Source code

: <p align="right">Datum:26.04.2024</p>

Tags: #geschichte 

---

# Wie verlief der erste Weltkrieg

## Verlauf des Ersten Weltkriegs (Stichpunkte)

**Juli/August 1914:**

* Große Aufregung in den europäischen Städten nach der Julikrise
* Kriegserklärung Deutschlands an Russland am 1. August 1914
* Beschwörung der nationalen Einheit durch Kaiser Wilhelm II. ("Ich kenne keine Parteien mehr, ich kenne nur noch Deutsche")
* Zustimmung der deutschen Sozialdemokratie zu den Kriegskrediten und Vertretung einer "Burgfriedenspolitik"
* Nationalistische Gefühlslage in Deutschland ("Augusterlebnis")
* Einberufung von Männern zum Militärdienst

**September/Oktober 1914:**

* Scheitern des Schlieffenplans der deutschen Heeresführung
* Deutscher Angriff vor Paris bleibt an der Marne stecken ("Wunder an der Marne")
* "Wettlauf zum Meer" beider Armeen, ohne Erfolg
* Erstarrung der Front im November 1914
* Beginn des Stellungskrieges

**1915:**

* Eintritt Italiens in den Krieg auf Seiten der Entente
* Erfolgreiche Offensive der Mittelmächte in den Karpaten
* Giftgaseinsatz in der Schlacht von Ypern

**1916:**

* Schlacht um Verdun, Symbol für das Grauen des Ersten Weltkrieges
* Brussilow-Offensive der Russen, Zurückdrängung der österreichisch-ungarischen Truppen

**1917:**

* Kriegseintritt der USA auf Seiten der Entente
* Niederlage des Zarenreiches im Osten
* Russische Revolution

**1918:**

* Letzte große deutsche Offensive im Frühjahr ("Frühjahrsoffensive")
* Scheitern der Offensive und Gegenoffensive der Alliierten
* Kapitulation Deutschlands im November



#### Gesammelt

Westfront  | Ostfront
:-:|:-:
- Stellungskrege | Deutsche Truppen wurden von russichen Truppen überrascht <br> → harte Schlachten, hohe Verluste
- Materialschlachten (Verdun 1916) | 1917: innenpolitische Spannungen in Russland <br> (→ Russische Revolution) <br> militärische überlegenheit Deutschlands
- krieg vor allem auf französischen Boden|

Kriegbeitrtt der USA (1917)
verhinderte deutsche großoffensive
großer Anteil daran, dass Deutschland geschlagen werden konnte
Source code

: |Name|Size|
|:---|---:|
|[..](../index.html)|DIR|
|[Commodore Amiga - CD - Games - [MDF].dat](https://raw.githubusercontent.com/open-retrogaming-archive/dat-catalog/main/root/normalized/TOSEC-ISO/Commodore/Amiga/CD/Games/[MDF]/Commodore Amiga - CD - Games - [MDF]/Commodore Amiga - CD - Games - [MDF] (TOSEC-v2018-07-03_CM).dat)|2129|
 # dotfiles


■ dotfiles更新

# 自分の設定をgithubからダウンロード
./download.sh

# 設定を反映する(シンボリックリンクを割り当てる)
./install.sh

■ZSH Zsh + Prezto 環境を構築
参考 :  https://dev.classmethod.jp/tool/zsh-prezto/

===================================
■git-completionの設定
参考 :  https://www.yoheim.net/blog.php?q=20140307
-------------------------
Exercise brief =>
Scan the material above and determine how many lines include the word "November"; report only the number.

Final answer =>
2